I’ll pick the second option, for fun. Let’s call our datatype Mods and complete our main function.

  print $ monkeyBusiness @Mods monkeys st0

newtype Mods = Mods (UV.Vector Int)

And now define the specialized operations:

instance WorryLevel Mods where
  turnCount = 10000
  wlRelieve = id
  wlFromInt i = asks (Mods . UV.map (mod i))
  wlDivisibleTest (Mods wl) i = pure (wl!i == 0)
  wlIntOp o (Mods a) (Mods b) =
    asks (Mods . UV.zipWith mod (UV.zipWith o a b))

And that’s all there is to it!

Writing this up, I did have to wonder why the current state is good enough for me, and why it’s still not perfect yet.

A lot of the imperfection is very directly related to the extremely procedurally imperative instructions we have.
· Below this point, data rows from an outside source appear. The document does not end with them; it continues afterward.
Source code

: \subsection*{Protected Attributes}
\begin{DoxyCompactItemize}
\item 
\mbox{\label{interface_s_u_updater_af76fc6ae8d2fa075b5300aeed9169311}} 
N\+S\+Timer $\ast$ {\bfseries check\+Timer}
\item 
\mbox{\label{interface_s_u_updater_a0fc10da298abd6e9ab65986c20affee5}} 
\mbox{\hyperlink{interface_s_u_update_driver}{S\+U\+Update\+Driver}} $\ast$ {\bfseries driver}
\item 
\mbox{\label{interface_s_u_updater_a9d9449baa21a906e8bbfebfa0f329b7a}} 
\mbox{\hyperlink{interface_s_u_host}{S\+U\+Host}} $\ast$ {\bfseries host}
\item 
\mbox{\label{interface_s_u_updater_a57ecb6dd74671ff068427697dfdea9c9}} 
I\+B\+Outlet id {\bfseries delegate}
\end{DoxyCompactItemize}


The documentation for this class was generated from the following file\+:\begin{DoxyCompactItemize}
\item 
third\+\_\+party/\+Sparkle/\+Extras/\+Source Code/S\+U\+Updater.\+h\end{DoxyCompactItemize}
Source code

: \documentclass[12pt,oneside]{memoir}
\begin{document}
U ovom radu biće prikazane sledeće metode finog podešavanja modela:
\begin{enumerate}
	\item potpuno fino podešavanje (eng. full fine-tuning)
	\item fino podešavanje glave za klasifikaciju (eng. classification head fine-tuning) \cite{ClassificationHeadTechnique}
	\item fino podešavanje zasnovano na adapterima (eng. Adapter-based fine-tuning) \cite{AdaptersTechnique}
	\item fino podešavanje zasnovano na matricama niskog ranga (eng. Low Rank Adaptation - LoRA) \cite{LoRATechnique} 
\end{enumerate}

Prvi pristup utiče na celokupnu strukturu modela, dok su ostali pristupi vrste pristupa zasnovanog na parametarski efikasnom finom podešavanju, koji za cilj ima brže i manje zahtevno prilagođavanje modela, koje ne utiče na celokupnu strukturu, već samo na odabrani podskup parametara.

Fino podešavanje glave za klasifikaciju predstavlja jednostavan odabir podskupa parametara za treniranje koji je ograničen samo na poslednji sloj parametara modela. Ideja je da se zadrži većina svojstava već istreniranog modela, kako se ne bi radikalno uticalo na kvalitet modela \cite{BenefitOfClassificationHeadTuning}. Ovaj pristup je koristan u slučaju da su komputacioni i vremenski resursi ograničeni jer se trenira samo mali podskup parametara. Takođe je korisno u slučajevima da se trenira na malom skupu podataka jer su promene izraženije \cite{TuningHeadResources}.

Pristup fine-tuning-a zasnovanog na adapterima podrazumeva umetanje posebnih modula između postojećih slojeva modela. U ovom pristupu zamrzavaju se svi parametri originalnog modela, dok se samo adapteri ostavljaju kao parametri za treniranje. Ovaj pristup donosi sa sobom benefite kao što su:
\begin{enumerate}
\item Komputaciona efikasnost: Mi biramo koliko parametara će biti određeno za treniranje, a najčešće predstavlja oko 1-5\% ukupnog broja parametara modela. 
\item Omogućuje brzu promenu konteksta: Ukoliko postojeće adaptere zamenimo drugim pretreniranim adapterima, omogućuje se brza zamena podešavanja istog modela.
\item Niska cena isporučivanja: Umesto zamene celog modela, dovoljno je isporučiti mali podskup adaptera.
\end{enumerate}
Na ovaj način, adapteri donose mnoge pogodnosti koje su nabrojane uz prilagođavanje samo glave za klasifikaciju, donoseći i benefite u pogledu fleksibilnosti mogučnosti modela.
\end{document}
That and the constant tradeoff between solving one’s personal input vs solving for generic inputs.

The remainder is my choice to retain both parts’ worry level implementations, when the second one would actually work just fine for part 1. Of course, we’d need to implement turn count and relief differently, but that’s hardly an issue.

And the combination is messy: we have a fairly involved monad stack with a StateT inside to account for the imperative state management, but we also need to thread type parameters all around, and they tend to clash.

There’s also the fact for the longest time, I wanted to use statically-typed fixed vectors for anything monkey-indexed, and my puzzle input being a different size than the puzzle example made that unpolished.

So all in all… it was fun solving. It was not fun cleaning up. See you tomorrow for a puzzle that will undoubtedly get written up quicker!